L’article 38 indique que ces exigences sont « attestées par un certificat délivré par un organisme accrédité » à l’éditeur du logiciel de comptabilité, lequel répercute la certification sur les utilisateurs. « Le certificat qu’on donne aux utilisateurs crée une solidarité fiscale infinie », nous explique Philippe Pary . « Si on constate que l’utilisateur a fraudé, l’éditeur du logiciel est coresponsable de la fraude et on peut aller le tondre pour aller payer le remboursement de la dette fiscale créée ». Pour le logiciel libre, « c’est un danger monstrueux », car « qu’est-ce qui se passe si un utilisateur ajoute des modules qui ne sont pas contrôlés par l’éditeur, ou s’il modifie le code source du logiciel ?

Avec la piste de la signature numérique, il serait possible de lever la clause de solidarité qui pèse sur l’éditeur : si le hash du premier ne correspond pas à celui du deuxième, alors la responsabilité de l’éditeur est levée ; ce sera au client de s’expliquer.

Une autre piste consiste à passer par un tiers de confiance, comme les certificats SSL. L’idée est d’enregistrer les données auprès d’un tiers de confiance dans une base de données chiffrée, qui ne pourrait être lue que par le client, au moyen de sa clé privée. Afin d’éviter toute altération, la base de données est réglée de façon à ne pouvoir qu’accepter des données, jamais en retirer.

Mais pour Philippe Pary, vu l’avancement législatif du texte, les délais sont aujourd’hui trop resserrés pour qu’une telle voie soit viable. En outre, elle engendre quelques contraintes, comme la nécessité d’avoir une connexion à Internet et d’envoyer ses informations au fur et à mesure. En outre, se pose la question de la sécurisation réelle des données afin d’éviter tout incident sur le plan de la confidentialité.

Une issue favorable d’ici décembre ou janvier ? Le gouvernement ouvert au dialogue.
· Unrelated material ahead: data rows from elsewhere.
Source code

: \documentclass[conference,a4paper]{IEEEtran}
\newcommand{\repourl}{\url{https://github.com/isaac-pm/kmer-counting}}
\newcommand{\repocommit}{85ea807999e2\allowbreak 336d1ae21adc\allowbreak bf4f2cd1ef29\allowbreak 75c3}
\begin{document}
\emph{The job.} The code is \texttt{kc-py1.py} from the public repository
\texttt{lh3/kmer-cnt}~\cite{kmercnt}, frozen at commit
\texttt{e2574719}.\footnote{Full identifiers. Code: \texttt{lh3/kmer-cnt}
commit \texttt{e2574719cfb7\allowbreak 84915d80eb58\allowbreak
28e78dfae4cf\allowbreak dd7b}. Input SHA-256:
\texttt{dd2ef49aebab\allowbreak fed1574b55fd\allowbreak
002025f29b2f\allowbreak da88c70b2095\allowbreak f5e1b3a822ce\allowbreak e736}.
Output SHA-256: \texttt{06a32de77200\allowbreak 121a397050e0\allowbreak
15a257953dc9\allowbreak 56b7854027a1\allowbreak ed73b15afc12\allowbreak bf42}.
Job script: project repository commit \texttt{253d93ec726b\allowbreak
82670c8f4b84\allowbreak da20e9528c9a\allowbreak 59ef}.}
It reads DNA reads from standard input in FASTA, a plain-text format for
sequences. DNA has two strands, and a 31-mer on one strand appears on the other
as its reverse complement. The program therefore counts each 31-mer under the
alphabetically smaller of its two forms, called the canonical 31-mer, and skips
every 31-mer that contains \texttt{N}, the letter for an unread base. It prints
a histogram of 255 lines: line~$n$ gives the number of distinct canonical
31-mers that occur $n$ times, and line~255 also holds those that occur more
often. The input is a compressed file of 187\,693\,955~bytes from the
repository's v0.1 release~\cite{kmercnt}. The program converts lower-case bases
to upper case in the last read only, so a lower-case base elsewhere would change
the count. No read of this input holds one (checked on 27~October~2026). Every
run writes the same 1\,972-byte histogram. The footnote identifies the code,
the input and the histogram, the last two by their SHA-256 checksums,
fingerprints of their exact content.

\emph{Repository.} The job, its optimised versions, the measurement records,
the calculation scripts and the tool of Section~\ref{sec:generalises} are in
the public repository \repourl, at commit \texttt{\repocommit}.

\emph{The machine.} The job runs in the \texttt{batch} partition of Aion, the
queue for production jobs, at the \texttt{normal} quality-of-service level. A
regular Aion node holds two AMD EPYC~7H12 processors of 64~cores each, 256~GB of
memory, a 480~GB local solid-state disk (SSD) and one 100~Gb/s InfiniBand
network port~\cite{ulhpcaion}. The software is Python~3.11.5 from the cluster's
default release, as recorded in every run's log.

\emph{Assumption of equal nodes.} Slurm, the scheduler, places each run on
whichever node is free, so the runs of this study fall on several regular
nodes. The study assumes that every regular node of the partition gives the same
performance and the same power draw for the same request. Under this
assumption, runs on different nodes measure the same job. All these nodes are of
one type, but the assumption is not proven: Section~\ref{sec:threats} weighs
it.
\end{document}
Est-ce à dire que la messe est dite ? Non, estime Philippe Pary. Des échanges qualifiés de « très riches et très intéressants » ont eu lieu ces derniers jours, afin d’éclairer l’exécutif sur les problématiques techniques qui n’ont pas forcément été saisies dès le départ. Et selon lui, ses interlocuteurs se sont montrés « volontaristes sur le fait de travailler avec nous » en vue « de lever rapidement le problème, sur décembre ou janvier ».

Une ouverture a priori encourageante, juge-t-il, mais qui devra évidemment se traduire par des actes, avec une mise à jour des textes afin de ne pas créer les conditions d’une insécurité juridique sur l’utilisation des logiciels de comptabilité, de gestion et de caisse enregistreuse. D’autant que sont aussi concernés les logiciels de vente en ligne, qui sont, eux, utilisés par des centaines de milliers, voire des millions d’individus.